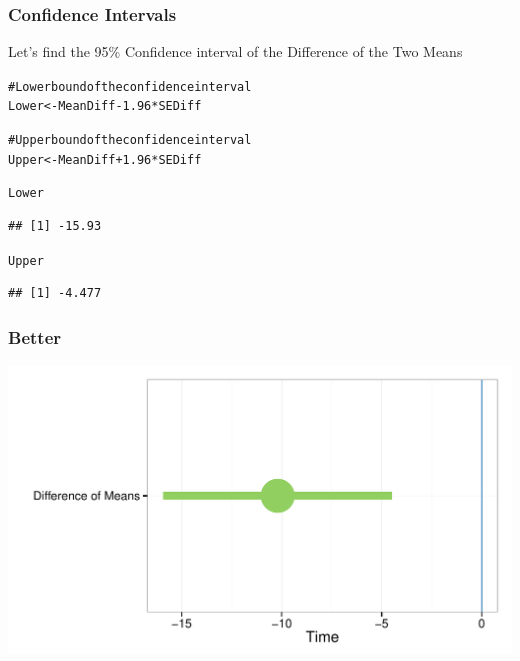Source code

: \documentclass{beamer}\usepackage{graphicx, color}
\makeatletter
\def\maxwidth{ %
  \ifdim\Gin@nat@width>\linewidth
    \linewidth
  \else
    \Gin@nat@width
  \fi
}
\newcommand{\hlcomment}[1]{\textcolor[rgb]{0.180392156862745,0.6,0.341176470588235}{#1}}%
\newenvironment{kframe}{%
 \def\at@end@of@kframe{}%
 \ifinner\ifhmode%
  \def\at@end@of@kframe{\end{minipage}}%
  \begin{minipage}{\columnwidth}%
 \fi\fi%
 \def\FrameCommand##1{\hskip\@totalleftmargin \hskip-\fboxsep
 \colorbox{shadecolor}{##1}\hskip-\fboxsep
     \hskip-\linewidth \hskip-\@totalleftmargin \hskip\columnwidth}%
 \MakeFramed {\advance\hsize-\width
   \@totalleftmargin\z@ \linewidth\hsize
   \@setminipage}}%
 {\par\unskip\endMakeFramed%
 \at@end@of@kframe}
\newenvironment{knitrout}{}{} %
\makeatother
\begin{document}
\begin{frame}[fragile]
  \frametitle{Confidence Intervals}
{\Large{Let's find the 95\% Confidence interval of the Difference of the Two Means}}
\begin{knitrout}
\color{fgcolor}\begin{kframe}
\begin{alltt}
\hlcomment{# Lower bound of the confidence interval}
Lower <- MeanDiff - 1.96 * SEDiff

\hlcomment{# Upper bound of the confidence interval}
Upper <- MeanDiff + 1.96 * SEDiff

Lower
\end{alltt}
\begin{verbatim}
## [1] -15.93
\end{verbatim}
\begin{alltt}
Upper
\end{alltt}
\begin{verbatim}
## [1] -4.477
\end{verbatim}
\end{kframe}
\end{knitrout}

\end{frame}

\begin{frame}[fragile]
  \frametitle{Better}
\begin{knitrout}
\color{fgcolor}

{\centering \includegraphics[width=\maxwidth]{figure/PlotCIDiffMeans} 

}


\end{knitrout}

\end{frame}
\end{document}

→ **What needs to be done**
When a line of the records holds the word "hskip", copy that line.

→ **Exercise result**
 \def\FrameCommand##1{\hskip\@totalleftmargin \hskip-\fboxsep
 \colorbox{shadecolor}{##1}\hskip-\fboxsep
     \hskip-\linewidth \hskip-\@totalleftmargin \hskip\columnwidth}%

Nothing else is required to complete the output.